In HTML documents these rules have some special implications. First, HTML document elements must respect the idea of inclusiveness. This means that each element that is open (e.g. <html>) must also be closed (e.g. </html>). The concept Super/sub class distinctions means that an element can have only one parent. This is represented by opening and closing a child element inside of the parent element (e.g. <html<head</head</html>). Finally, as we will see in our next worksheet that the concept of inheritance is applied when HTML documents are processed by web browsers.

Using Figure 2as a guide answer the following questions.

Key Questions

Question 14.What is the top element of the hierarchical document in figure 1?

Question 15.What element is the parent of the element <li>?

Question 16.In the <div>, elementswhat attributes are defined?

Question 17.On line 6, what is the value of the attribute “id”?

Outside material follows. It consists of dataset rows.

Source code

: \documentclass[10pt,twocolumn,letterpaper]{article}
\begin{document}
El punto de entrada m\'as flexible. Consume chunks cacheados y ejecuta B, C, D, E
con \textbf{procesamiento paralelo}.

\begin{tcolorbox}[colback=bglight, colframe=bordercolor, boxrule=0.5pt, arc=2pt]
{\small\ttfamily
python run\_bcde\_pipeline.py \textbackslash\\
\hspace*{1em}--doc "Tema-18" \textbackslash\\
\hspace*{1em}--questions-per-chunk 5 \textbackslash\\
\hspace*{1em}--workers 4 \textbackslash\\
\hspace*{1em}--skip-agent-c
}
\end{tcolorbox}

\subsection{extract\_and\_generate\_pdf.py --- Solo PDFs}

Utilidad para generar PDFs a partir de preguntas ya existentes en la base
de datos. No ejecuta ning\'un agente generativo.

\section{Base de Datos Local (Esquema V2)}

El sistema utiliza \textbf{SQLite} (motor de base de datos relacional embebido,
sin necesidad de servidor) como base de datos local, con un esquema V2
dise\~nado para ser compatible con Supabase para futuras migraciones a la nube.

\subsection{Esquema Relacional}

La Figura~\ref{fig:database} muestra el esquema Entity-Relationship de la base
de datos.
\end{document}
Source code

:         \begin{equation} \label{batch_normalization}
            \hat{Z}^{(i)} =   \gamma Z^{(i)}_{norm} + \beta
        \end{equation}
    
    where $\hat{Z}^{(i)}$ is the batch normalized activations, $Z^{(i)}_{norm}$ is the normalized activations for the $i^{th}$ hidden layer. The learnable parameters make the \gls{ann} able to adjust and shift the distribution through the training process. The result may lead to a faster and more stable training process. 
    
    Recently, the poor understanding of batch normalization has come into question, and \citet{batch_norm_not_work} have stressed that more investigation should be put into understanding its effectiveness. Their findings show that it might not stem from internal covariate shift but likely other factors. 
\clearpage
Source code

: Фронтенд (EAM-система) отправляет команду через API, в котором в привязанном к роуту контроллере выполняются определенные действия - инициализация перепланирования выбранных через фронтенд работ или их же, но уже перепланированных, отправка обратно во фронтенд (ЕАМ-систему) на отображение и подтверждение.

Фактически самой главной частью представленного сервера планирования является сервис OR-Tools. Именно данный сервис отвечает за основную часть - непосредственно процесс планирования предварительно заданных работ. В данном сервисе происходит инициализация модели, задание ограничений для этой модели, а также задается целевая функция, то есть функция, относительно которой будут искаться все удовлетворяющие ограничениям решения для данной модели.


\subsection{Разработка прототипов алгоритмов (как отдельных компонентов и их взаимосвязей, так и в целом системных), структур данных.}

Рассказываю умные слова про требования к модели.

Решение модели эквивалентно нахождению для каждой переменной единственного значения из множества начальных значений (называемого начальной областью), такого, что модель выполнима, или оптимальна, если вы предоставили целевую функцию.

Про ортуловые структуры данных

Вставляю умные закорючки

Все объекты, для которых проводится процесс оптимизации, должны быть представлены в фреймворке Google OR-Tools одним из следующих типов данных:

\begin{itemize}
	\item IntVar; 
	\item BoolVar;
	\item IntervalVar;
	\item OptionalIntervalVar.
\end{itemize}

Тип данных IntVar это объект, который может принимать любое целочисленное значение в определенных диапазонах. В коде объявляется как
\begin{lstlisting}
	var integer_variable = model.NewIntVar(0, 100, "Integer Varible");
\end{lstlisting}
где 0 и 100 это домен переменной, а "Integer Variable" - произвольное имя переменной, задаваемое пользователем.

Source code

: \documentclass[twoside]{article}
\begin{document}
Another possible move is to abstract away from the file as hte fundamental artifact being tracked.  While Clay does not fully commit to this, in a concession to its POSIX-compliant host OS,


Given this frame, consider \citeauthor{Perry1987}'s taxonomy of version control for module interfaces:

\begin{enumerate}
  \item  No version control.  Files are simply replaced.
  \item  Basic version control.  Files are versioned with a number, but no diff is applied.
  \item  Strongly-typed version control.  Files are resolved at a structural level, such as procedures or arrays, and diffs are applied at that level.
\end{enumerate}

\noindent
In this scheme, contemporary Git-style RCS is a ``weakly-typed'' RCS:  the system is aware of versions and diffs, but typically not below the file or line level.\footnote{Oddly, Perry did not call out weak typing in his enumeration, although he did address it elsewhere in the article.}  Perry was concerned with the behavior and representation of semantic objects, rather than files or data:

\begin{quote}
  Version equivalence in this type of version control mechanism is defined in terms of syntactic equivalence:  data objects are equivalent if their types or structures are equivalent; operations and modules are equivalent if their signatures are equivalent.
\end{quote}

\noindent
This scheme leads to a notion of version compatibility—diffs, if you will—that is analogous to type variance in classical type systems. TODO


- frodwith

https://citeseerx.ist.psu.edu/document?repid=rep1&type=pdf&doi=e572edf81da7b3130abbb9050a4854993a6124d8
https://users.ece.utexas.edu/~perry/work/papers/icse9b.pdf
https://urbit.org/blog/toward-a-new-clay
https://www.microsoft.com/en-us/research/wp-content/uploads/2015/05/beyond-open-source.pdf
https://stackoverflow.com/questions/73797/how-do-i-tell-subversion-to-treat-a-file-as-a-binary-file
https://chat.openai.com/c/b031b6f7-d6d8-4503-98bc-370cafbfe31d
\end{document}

Question 18.On line 5, what is the value of the element <div>?

HTML document structure

You may have already noticed that HTML documents are a bit odd. For example, while we say that each element can have only one parent, you may have noticed that the <p> element occurs under two parents (see lines 7 and 14 and find the parents of these two elements. The HTML standard allows the repeating of elements but still requires each element to exist under a parent element.

While not comprehensive Table 2 provides us with a quick overview of how the HTML standard uses each of the elements defined in Figure 1.

Table 3: Brief table of HTML elements

HTML element / Function
html / This is the root element of HTML documents. This element helps the web-browser understand that the document follows the HTML standard
head / The head element stands for “header” and contains information that the HTML document uses to store information about the page (e.g. style sheets, javaScript, document meta tags)
body / The body element is designed to contain all of the HTML contents that will be shown in your web-browser when the page is displayed
div / The div element has little default functionality but is often used as a container for other elements (more on this later!)
ul / The ul (or Unordered List) element helps create a bullet list of content in your HTML document. This element is used in conjunction with multiple li (list) elements to show individual bullets. Another element that behaves similarly to the unorder list is ol (ordered list). When you use an ol element in place of a ul element, the list is created with numbers instead of bullets. Note: Both <ul> and <ol> elements represent individual items with repeating <li> elements.
li / See the ul element for use. The li element is used to contain the text that is shown in individual bullets
p / The p (or paragraph) element is used to contain larger blocks of text that is typically represented in paragraph form. While the <p> element has some default behavior it, like all other elements can have its behavior modified through the use of cascading style sheets.

The role of web-browsers

Although HTML documents are text-based they create GUI (Graphic user interface) web-sites when they are displayed in a web-browser like Chrome, Firefox or Internet Explorer. In the software development world the function that the web-browser performs is known as an “interpreter.” There are interpreters for every different programming languages. This semester we will be working with a few different interpreters, each designed to work with a different type of document.